WORK ITEM:
Produce a copy of every line in the records that holds the string "bessere".

(Dataset entries)
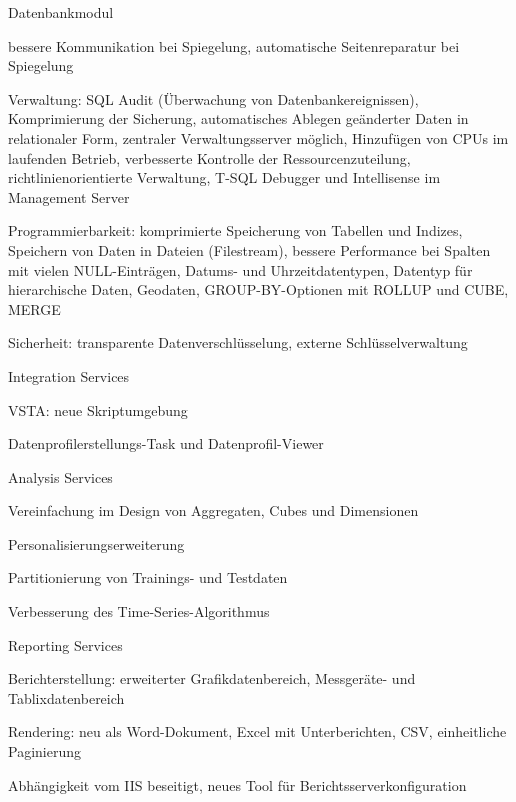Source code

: \documentclass[12pt,ngerman,a4paper,index=totoc,twoside]{scrartcl}
\begin{document}
\begin{compactitem}
 \item Datenbankmodul
 
 \begin{compactitem}
  \item bessere Kommunikation bei Spiegelung, automatische Seitenreparatur bei Spiegelung
  \item Verwaltung: SQL Audit (Überwachung von Datenbankereignissen), Komprimierung der Sicherung, automatisches Ablegen geänderter Daten in relationaler Form, zentraler Verwaltungsserver möglich, Hinzufügen von CPUs im laufenden Betrieb, verbesserte Kontrolle der Ressourcenzuteilung, richtlinienorientierte Verwaltung, T-SQL Debugger und Intellisense im Management Server
  \item Programmierbarkeit: komprimierte Speicherung von Tabellen und Indizes, Speichern von Daten in Dateien (Filestream), bessere Performance bei Spalten mit vielen NULL-Einträgen, Datums- und Uhrzeitdatentypen, Datentyp für hierarchische Daten, Geodaten, GROUP-BY-Optionen mit ROLLUP und CUBE, MERGE
  \item Sicherheit: transparente Datenverschlüsselung, externe Schlüsselverwaltung
  \end{compactitem}
 
 \item Integration Services
 
 \begin{compactitem}
  \item VSTA: neue Skriptumgebung
  \item Datenprofilerstellungs-Task und Datenprofil-Viewer
  \end{compactitem}
 
 \item Analysis Services

 \begin{compactitem}
  \item Vereinfachung im Design von Aggregaten, Cubes und Dimensionen
  \item Personalisierungserweiterung
  \item Partitionierung von Trainings- und Testdaten
  \item Verbesserung des Time-Series-Algorithmus
  \end{compactitem}
 
 \item Reporting Services

 \begin{compactitem}
  \item Berichterstellung: erweiterter Grafikdatenbereich, Messgeräte- und Tablixdatenbereich
  \item Rendering: neu als Word-Dokument, Excel mit Unterberichten, CSV, einheitliche Paginierung
  \item Abhängigkeit vom IIS beseitigt, neues Tool für Berichtsserverkonfiguration
 \end{compactitem}
 
 \end{compactitem}
\end{document}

EXERCISE RESPONSE:
  \item bessere Kommunikation bei Spiegelung, automatische Seitenreparatur bei Spiegelung
  \item Programmierbarkeit: komprimierte Speicherung von Tabellen und Indizes, Speichern von Daten in Dateien (Filestream), bessere Performance bei Spalten mit vielen NULL-Einträgen, Datums- und Uhrzeitdatentypen, Datentyp für hierarchische Daten, Geodaten, GROUP-BY-Optionen mit ROLLUP und CUBE, MERGE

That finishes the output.